=== Extracted records ===

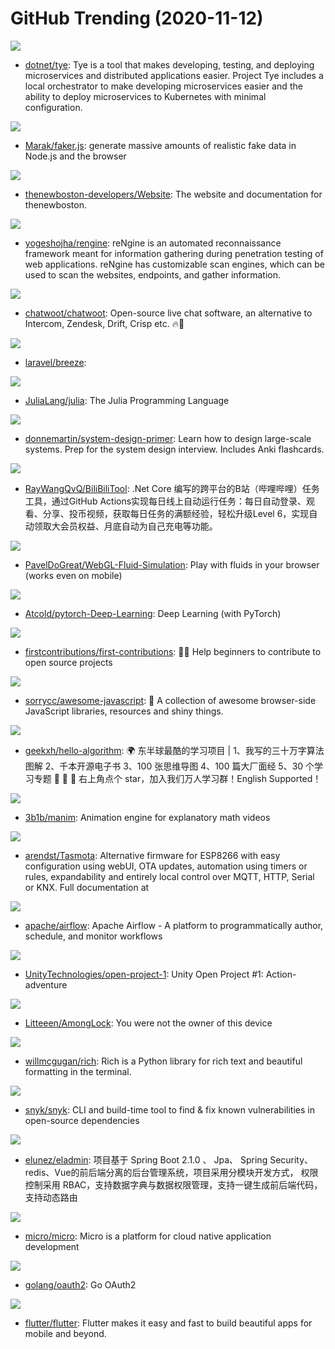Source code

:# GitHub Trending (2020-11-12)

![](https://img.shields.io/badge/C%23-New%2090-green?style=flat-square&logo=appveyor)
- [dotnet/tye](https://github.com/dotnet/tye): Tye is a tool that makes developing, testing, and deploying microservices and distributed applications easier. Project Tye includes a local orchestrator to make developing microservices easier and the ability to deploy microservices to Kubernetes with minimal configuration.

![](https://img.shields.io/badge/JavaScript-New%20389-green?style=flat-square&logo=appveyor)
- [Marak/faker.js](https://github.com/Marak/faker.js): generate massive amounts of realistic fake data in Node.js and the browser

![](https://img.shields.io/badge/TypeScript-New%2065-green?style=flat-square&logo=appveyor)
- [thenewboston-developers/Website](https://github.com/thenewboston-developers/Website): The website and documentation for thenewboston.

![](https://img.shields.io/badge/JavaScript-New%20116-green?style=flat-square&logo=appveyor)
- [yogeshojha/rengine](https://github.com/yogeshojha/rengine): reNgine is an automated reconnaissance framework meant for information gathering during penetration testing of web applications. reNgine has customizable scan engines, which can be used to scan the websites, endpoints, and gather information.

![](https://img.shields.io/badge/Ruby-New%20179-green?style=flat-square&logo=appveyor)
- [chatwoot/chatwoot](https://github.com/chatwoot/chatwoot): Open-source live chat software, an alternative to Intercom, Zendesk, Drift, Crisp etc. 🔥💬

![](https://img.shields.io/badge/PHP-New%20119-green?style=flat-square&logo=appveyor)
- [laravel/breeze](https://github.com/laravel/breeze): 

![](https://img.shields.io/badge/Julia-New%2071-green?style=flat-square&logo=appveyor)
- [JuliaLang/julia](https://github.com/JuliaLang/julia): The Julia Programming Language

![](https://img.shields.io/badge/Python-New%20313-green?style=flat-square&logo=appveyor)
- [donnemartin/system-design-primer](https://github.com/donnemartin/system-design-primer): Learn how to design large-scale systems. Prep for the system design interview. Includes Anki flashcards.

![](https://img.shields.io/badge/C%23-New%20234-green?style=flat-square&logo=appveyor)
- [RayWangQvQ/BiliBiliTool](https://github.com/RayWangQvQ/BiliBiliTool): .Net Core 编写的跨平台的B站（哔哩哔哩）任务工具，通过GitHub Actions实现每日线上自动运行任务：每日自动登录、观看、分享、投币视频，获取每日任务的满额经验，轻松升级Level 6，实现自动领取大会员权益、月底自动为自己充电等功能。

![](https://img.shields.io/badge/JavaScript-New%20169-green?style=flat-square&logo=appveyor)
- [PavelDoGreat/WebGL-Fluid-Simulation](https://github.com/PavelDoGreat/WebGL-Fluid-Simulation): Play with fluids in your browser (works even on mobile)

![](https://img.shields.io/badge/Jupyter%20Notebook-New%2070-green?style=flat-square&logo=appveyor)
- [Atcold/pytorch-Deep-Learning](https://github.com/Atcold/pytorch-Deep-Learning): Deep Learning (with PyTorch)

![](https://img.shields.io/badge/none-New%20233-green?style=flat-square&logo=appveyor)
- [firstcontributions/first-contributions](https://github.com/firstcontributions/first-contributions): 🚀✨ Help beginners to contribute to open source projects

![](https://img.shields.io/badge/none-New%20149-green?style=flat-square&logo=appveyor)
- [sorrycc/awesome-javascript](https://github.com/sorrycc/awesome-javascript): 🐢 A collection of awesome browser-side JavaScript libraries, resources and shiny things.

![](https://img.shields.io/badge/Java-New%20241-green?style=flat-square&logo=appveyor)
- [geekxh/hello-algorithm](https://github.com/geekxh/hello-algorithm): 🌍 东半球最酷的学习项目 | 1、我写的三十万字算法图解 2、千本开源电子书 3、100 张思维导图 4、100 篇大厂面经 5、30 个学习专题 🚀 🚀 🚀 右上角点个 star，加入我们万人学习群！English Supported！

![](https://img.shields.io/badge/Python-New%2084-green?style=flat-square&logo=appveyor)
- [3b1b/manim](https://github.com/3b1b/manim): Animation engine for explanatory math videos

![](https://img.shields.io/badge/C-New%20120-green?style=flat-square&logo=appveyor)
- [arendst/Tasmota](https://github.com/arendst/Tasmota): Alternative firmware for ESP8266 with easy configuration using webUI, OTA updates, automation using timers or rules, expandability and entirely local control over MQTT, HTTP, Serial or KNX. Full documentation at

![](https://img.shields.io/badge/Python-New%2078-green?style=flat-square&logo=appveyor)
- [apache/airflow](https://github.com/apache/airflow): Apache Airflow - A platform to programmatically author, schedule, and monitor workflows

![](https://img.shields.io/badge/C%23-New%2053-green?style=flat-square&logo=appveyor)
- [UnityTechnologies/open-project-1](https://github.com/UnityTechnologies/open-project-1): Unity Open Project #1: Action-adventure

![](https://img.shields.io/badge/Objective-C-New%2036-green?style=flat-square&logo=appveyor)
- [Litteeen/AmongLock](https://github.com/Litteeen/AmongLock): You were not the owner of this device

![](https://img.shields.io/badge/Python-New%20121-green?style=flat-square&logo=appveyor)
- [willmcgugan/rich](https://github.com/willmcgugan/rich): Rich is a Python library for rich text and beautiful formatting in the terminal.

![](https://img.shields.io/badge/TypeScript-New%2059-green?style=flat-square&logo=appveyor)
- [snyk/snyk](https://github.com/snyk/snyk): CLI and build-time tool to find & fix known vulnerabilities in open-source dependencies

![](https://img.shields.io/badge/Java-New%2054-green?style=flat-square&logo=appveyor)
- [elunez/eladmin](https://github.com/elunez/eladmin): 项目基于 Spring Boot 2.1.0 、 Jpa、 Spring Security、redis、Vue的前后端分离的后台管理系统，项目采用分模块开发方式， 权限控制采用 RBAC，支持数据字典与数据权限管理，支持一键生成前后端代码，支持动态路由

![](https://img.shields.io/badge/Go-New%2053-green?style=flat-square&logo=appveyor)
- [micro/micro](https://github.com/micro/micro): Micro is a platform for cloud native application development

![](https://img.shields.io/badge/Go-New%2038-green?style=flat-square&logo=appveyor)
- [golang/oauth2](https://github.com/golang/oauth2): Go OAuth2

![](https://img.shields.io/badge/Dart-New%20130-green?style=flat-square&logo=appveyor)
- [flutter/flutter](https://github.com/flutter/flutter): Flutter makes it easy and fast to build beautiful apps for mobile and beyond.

===

_What the exercise asks_:
Please print the data above in its entirety, exactly, but without any picture.

_Response to this exercise_:
Source code

:# GitHub Trending (2020-11-12)

![](https://img.shields.io/badge/C%23-New%2090-green?style=flat-square&logo=appveyor)
- [dotnet/tye](https://github.com/dotnet/tye): Tye is a tool that makes developing, testing, and deploying microservices and distributed applications easier. Project Tye includes a local orchestrator to make developing microservices easier and the ability to deploy microservices to Kubernetes with minimal configuration.

![](https://img.shields.io/badge/JavaScript-New%20389-green?style=flat-square&logo=appveyor)
- [Marak/faker.js](https://github.com/Marak/faker.js): generate massive amounts of realistic fake data in Node.js and the browser

![](https://img.shields.io/badge/TypeScript-New%2065-green?style=flat-square&logo=appveyor)
- [thenewboston-developers/Website](https://github.com/thenewboston-developers/Website): The website and documentation for thenewboston.

![](https://img.shields.io/badge/JavaScript-New%20116-green?style=flat-square&logo=appveyor)
- [yogeshojha/rengine](https://github.com/yogeshojha/rengine): reNgine is an automated reconnaissance framework meant for information gathering during penetration testing of web applications. reNgine has customizable scan engines, which can be used to scan the websites, endpoints, and gather information.

![](https://img.shields.io/badge/Ruby-New%20179-green?style=flat-square&logo=appveyor)
- [chatwoot/chatwoot](https://github.com/chatwoot/chatwoot): Open-source live chat software, an alternative to Intercom, Zendesk, Drift, Crisp etc. 🔥💬

![](https://img.shields.io/badge/PHP-New%20119-green?style=flat-square&logo=appveyor)
- [laravel/breeze](https://github.com/laravel/breeze): 

![](https://img.shields.io/badge/Julia-New%2071-green?style=flat-square&logo=appveyor)
- [JuliaLang/julia](https://github.com/JuliaLang/julia): The Julia Programming Language

![](https://img.shields.io/badge/Python-New%20313-green?style=flat-square&logo=appveyor)
- [donnemartin/system-design-primer](https://github.com/donnemartin/system-design-primer): Learn how to design large-scale systems. Prep for the system design interview. Includes Anki flashcards.

![](https://img.shields.io/badge/C%23-New%20234-green?style=flat-square&logo=appveyor)
- [RayWangQvQ/BiliBiliTool](https://github.com/RayWangQvQ/BiliBiliTool): .Net Core 编写的跨平台的B站（哔哩哔哩）任务工具，通过GitHub Actions实现每日线上自动运行任务：每日自动登录、观看、分享、投币视频，获取每日任务的满额经验，轻松升级Level 6，实现自动领取大会员权益、月底自动为自己充电等功能。

![](https://img.shields.io/badge/JavaScript-New%20169-green?style=flat-square&logo=appveyor)
- [PavelDoGreat/WebGL-Fluid-Simulation](https://github.com/PavelDoGreat/WebGL-Fluid-Simulation): Play with fluids in your browser (works even on mobile)

![](https://img.shields.io/badge/Jupyter%20Notebook-New%2070-green?style=flat-square&logo=appveyor)
- [Atcold/pytorch-Deep-Learning](https://github.com/Atcold/pytorch-Deep-Learning): Deep Learning (with PyTorch)

![](https://img.shields.io/badge/none-New%20233-green?style=flat-square&logo=appveyor)
- [firstcontributions/first-contributions](https://github.com/firstcontributions/first-contributions): 🚀✨ Help beginners to contribute to open source projects

![](https://img.shields.io/badge/none-New%20149-green?style=flat-square&logo=appveyor)
- [sorrycc/awesome-javascript](https://github.com/sorrycc/awesome-javascript): 🐢 A collection of awesome browser-side JavaScript libraries, resources and shiny things.

![](https://img.shields.io/badge/Java-New%20241-green?style=flat-square&logo=appveyor)
- [geekxh/hello-algorithm](https://github.com/geekxh/hello-algorithm): 🌍 东半球最酷的学习项目 | 1、我写的三十万字算法图解 2、千本开源电子书 3、100 张思维导图 4、100 篇大厂面经 5、30 个学习专题 🚀 🚀 🚀 右上角点个 star，加入我们万人学习群！English Supported！

![](https://img.shields.io/badge/Python-New%2084-green?style=flat-square&logo=appveyor)
- [3b1b/manim](https://github.com/3b1b/manim): Animation engine for explanatory math videos

![](https://img.shields.io/badge/C-New%20120-green?style=flat-square&logo=appveyor)
- [arendst/Tasmota](https://github.com/arendst/Tasmota): Alternative firmware for ESP8266 with easy configuration using webUI, OTA updates, automation using timers or rules, expandability and entirely local control over MQTT, HTTP, Serial or KNX. Full documentation at

![](https://img.shields.io/badge/Python-New%2078-green?style=flat-square&logo=appveyor)
- [apache/airflow](https://github.com/apache/airflow): Apache Airflow - A platform to programmatically author, schedule, and monitor workflows

![](https://img.shields.io/badge/C%23-New%2053-green?style=flat-square&logo=appveyor)
- [UnityTechnologies/open-project-1](https://github.com/UnityTechnologies/open-project-1): Unity Open Project #1: Action-adventure

![](https://img.shields.io/badge/Objective-C-New%2036-green?style=flat-square&logo=appveyor)
- [Litteeen/AmongLock](https://github.com/Litteeen/AmongLock): You were not the owner of this device

![](https://img.shields.io/badge/Python-New%20121-green?style=flat-square&logo=appveyor)
- [willmcgugan/rich](https://github.com/willmcgugan/rich): Rich is a Python library for rich text and beautiful formatting in the terminal.

![](https://img.shields.io/badge/TypeScript-New%2059-green?style=flat-square&logo=appveyor)
- [snyk/snyk](https://github.com/snyk/snyk): CLI and build-time tool to find & fix known vulnerabilities in open-source dependencies

![](https://img.shields.io/badge/Java-New%2054-green?style=flat-square&logo=appveyor)
- [elunez/eladmin](https://github.com/elunez/eladmin): 项目基于 Spring Boot 2.1.0 、 Jpa、 Spring Security、redis、Vue的前后端分离的后台管理系统，项目采用分模块开发方式， 权限控制采用 RBAC，支持数据字典与数据权限管理，支持一键生成前后端代码，支持动态路由

![](https://img.shields.io/badge/Go-New%2053-green?style=flat-square&logo=appveyor)
- [micro/micro](https://github.com/micro/micro): Micro is a platform for cloud native application development

![](https://img.shields.io/badge/Go-New%2038-green?style=flat-square&logo=appveyor)
- [golang/oauth2](https://github.com/golang/oauth2): Go OAuth2

![](https://img.shields.io/badge/Dart-New%20130-green?style=flat-square&logo=appveyor)
- [flutter/flutter](https://github.com/flutter/flutter): Flutter makes it easy and fast to build beautiful apps for mobile and beyond.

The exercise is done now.